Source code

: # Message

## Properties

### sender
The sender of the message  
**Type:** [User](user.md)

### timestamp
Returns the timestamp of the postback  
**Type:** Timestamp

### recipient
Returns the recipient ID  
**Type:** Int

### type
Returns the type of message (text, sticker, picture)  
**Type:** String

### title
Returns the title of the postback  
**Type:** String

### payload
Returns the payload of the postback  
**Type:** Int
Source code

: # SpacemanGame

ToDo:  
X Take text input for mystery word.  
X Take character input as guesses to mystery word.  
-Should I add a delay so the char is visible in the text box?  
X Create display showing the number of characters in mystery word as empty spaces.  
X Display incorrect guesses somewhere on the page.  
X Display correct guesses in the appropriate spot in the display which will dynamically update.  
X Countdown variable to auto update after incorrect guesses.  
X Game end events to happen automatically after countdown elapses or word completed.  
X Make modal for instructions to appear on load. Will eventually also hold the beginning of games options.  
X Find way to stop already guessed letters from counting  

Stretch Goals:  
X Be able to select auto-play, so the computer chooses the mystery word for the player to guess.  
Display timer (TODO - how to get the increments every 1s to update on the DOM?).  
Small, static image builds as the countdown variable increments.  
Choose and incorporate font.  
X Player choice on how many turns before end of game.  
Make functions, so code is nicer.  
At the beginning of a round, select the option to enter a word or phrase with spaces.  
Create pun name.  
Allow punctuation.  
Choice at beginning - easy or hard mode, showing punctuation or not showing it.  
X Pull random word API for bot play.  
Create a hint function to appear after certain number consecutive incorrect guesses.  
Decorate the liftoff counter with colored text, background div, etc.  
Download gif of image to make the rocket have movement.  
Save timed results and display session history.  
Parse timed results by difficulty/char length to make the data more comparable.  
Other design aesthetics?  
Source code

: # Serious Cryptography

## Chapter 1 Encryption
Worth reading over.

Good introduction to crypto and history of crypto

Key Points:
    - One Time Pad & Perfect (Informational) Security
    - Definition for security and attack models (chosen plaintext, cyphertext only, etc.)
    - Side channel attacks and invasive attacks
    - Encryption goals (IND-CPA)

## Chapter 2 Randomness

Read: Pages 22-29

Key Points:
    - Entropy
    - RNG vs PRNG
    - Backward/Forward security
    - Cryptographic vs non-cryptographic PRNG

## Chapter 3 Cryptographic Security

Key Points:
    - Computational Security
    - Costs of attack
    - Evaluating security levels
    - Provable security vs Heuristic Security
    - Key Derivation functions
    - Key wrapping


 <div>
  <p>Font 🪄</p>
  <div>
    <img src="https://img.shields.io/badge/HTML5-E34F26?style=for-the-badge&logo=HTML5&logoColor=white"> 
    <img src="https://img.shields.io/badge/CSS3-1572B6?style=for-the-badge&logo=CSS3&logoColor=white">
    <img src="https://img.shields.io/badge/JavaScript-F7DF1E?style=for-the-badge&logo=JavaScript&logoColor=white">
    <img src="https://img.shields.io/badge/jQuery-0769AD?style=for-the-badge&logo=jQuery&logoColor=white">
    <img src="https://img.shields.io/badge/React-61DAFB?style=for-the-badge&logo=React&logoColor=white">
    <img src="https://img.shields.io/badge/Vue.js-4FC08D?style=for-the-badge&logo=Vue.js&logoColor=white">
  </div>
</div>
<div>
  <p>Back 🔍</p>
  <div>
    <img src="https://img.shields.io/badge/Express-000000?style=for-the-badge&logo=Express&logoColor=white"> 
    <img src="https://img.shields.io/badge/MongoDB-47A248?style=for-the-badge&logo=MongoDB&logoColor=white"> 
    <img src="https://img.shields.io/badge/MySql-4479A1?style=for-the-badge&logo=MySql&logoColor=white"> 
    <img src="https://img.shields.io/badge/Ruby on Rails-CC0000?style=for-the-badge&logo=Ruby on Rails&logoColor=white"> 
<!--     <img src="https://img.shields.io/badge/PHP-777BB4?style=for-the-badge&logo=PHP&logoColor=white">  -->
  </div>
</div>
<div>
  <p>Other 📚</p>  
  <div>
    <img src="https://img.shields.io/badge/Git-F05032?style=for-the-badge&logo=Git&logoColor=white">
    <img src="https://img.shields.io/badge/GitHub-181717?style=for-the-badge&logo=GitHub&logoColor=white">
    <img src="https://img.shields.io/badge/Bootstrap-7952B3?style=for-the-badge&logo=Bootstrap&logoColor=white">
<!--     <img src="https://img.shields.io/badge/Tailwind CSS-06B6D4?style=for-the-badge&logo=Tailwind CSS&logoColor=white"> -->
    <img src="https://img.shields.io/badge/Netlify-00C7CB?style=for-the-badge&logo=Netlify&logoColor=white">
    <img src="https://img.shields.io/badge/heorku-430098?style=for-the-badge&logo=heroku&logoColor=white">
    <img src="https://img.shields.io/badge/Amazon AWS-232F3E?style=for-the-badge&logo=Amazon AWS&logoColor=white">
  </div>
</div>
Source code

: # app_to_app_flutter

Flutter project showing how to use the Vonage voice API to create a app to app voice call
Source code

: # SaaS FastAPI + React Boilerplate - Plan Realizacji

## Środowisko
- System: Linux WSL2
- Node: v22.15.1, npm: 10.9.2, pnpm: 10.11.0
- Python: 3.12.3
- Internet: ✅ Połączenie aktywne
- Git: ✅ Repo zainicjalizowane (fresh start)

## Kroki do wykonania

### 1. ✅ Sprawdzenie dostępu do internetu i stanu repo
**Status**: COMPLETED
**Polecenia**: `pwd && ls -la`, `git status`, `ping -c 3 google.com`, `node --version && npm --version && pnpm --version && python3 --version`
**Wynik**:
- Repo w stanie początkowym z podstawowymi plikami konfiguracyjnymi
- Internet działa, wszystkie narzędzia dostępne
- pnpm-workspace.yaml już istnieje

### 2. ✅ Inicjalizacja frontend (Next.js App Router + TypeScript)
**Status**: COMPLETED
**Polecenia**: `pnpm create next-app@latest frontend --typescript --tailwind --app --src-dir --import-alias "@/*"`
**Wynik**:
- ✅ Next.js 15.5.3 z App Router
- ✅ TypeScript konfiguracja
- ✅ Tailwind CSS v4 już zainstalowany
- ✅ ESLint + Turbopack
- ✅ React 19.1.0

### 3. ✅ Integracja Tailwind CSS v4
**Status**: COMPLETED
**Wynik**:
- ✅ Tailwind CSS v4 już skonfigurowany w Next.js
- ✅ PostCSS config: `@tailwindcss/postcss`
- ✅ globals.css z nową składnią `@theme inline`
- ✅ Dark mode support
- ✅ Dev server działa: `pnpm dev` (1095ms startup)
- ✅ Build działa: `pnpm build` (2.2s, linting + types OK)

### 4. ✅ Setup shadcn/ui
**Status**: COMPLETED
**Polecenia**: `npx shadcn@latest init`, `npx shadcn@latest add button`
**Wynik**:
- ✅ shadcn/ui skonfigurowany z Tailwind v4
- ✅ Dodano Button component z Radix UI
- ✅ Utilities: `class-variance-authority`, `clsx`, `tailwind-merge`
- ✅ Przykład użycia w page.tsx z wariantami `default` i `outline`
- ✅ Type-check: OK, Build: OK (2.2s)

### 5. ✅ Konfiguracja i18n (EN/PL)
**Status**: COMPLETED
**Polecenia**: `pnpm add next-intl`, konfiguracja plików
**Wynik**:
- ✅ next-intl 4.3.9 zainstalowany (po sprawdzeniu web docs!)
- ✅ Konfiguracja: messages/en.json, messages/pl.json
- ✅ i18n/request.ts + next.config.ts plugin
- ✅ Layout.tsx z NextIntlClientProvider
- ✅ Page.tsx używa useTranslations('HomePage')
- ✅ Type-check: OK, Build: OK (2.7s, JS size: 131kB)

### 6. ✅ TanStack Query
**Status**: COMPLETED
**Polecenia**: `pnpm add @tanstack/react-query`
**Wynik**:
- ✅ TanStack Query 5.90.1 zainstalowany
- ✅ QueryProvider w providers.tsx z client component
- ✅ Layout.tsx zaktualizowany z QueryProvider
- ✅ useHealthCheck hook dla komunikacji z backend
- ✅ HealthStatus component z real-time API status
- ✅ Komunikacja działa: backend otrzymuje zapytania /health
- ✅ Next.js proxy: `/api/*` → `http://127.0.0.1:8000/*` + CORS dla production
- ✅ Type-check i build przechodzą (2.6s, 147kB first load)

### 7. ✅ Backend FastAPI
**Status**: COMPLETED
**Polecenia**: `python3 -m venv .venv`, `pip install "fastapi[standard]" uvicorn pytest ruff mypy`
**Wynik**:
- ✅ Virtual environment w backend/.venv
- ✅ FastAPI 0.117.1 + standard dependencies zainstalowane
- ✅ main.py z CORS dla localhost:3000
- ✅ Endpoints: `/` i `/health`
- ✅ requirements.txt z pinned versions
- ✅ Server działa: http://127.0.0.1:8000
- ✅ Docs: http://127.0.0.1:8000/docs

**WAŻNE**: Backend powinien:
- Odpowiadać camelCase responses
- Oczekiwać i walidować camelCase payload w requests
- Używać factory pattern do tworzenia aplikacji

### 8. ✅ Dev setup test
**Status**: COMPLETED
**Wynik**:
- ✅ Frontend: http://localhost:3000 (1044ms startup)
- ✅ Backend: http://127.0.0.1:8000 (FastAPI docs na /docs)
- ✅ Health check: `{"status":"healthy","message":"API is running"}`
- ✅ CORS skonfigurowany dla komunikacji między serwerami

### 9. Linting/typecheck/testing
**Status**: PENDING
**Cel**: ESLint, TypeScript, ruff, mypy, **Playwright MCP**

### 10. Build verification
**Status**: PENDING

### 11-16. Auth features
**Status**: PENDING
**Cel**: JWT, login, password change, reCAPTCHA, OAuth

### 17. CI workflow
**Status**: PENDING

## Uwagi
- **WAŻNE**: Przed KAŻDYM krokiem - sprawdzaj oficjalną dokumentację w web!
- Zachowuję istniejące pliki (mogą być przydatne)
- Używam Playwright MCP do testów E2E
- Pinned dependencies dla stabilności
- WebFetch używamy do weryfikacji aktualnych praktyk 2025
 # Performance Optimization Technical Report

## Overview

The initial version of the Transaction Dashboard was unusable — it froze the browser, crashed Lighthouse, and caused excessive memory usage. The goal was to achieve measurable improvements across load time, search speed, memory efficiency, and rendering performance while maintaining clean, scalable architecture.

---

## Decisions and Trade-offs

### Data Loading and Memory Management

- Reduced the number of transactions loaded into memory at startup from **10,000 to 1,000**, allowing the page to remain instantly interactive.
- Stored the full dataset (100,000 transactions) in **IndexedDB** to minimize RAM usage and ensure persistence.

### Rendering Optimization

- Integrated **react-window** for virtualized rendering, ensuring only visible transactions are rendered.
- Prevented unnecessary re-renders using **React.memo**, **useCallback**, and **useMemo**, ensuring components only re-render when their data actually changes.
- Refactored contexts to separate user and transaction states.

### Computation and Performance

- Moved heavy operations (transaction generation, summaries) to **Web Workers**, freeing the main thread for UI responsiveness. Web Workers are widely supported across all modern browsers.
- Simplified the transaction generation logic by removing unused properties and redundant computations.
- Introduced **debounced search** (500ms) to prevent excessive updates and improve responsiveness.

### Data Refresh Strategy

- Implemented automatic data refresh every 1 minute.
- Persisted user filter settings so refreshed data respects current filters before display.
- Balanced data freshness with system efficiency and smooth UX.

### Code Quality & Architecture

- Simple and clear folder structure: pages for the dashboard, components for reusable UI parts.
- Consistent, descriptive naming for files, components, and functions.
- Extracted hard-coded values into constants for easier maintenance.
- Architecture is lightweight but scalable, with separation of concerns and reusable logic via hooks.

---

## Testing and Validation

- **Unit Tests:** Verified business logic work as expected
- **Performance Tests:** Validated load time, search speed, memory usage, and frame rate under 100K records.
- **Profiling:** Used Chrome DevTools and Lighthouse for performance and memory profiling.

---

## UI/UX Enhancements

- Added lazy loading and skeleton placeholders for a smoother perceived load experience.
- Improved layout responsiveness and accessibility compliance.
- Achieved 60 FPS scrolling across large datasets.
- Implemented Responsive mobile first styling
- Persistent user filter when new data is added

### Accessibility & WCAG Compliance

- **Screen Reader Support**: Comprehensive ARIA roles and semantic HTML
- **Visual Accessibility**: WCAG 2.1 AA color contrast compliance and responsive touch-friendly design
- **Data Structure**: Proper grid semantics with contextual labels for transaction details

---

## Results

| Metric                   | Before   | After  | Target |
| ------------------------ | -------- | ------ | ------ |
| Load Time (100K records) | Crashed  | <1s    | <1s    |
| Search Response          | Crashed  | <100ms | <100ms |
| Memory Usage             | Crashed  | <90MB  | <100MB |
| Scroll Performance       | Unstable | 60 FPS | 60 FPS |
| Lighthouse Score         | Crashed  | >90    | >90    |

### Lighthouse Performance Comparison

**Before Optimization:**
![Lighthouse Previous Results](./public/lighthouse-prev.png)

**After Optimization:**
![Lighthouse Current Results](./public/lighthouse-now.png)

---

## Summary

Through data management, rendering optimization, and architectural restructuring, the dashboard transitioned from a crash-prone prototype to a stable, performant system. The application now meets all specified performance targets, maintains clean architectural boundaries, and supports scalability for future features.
* * * *
■ What you need to do ■
Would you please repeat exactly the lines above, starting at the line with "The initial version" and stopping at the line with "- Integrated **react-window**", both included?

■ Output of the task ■
The initial version of the Transaction Dashboard was unusable — it froze the browser, crashed Lighthouse, and caused excessive memory usage. The goal was to achieve measurable improvements across load time, search speed, memory efficiency, and rendering performance while maintaining clean, scalable architecture.

---

## Decisions and Trade-offs

### Data Loading and Memory Management

- Reduced the number of transactions loaded into memory at startup from **10,000 to 1,000**, allowing the page to remain instantly interactive.
- Stored the full dataset (100,000 transactions) in **IndexedDB** to minimize RAM usage and ensure persistence.

### Rendering Optimization

- Integrated **react-window** for virtualized rendering, ensuring only visible transactions are rendered.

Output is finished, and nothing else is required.